Stored data entries:

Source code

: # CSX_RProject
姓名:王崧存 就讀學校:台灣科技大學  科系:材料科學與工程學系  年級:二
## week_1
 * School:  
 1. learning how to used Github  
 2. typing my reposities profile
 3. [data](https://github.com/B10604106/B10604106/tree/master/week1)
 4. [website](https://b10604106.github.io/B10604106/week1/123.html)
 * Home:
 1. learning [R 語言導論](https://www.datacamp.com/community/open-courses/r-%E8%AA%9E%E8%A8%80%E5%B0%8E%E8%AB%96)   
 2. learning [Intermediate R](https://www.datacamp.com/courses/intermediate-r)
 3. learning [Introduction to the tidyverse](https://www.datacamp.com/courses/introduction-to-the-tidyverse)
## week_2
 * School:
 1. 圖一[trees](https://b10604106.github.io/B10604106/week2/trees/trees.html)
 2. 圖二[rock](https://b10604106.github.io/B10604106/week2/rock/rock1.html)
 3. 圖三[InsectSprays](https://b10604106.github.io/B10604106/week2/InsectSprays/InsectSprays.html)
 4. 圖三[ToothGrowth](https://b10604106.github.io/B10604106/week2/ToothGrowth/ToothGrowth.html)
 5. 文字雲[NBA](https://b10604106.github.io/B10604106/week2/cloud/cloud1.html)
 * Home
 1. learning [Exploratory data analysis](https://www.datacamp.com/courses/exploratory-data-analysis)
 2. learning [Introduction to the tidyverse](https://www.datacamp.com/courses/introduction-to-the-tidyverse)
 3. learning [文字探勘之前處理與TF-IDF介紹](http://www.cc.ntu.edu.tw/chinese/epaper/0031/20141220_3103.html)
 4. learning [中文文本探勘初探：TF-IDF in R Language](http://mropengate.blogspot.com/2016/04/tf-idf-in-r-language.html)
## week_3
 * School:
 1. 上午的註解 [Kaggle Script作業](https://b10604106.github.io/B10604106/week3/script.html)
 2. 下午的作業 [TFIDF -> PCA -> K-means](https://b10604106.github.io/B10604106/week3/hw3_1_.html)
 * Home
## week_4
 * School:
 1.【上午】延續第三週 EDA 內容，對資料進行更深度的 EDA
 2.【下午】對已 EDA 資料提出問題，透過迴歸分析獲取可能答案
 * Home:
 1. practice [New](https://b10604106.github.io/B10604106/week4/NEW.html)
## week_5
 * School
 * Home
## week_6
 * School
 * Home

* Goal of the exercise *
Only the lines from the one bearing "2. 下午的作業 [TFIDF" through the end of the entries above belong in the answer, each one exactly as given.

* Response area *
 2. 下午的作業 [TFIDF -> PCA -> K-means](https://b10604106.github.io/B10604106/week3/hw3_1_.html)
 * Home
## week_4
 * School:
 1.【上午】延續第三週 EDA 內容，對資料進行更深度的 EDA
 2.【下午】對已 EDA 資料提出問題，透過迴歸分析獲取可能答案
 * Home:
 1. practice [New](https://b10604106.github.io/B10604106/week4/NEW.html)
## week_5
 * School
 * Home
## week_6
 * School
 * Home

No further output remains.